*** INPUT DATA ***

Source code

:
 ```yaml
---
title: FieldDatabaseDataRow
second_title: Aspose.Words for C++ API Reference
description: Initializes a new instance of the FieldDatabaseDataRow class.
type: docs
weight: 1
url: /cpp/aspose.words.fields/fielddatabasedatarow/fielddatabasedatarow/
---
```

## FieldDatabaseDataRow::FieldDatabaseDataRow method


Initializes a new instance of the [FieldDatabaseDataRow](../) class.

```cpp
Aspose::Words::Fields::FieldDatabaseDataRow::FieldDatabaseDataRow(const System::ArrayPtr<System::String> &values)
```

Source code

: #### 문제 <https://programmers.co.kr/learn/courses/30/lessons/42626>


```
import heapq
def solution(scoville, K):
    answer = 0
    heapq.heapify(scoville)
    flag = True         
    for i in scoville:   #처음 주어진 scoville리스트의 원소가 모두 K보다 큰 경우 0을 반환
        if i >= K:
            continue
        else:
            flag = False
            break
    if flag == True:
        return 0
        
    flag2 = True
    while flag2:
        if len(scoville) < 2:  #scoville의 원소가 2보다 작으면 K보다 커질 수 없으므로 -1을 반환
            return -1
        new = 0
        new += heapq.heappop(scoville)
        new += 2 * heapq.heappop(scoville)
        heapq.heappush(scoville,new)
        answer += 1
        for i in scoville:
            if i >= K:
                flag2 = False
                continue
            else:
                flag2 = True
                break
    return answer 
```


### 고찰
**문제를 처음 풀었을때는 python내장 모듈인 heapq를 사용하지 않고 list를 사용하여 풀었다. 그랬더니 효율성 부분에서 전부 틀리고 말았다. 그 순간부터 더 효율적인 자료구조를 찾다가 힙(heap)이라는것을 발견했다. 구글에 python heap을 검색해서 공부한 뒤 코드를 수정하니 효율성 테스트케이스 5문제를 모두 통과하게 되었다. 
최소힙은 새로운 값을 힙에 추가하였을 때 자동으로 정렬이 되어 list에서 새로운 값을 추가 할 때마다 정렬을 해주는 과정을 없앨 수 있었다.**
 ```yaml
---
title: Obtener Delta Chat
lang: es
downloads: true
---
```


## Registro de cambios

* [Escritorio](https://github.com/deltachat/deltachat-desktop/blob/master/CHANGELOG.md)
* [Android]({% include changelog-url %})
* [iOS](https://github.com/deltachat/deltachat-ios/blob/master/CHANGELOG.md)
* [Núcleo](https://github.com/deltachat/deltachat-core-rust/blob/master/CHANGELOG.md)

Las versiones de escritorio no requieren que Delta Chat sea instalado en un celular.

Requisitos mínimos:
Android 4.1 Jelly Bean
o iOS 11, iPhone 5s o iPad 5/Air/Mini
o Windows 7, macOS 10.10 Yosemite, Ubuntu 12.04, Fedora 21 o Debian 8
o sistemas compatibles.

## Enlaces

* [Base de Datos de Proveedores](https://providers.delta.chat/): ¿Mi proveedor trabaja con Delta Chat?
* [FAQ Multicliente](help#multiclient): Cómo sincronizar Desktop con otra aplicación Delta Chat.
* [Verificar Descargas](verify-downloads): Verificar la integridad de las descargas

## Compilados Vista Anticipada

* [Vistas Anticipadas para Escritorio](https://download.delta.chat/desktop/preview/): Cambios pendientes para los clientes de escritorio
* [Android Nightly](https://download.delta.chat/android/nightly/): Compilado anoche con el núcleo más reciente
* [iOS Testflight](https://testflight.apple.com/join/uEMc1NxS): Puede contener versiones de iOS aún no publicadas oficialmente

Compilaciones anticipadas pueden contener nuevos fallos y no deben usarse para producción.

***

ACTION ITEM: Copy here each line of the preceding records with "class" in it.

TASK RESPONSE:
description: Initializes a new instance of the FieldDatabaseDataRow class.
Initializes a new instance of the [FieldDatabaseDataRow](../) class.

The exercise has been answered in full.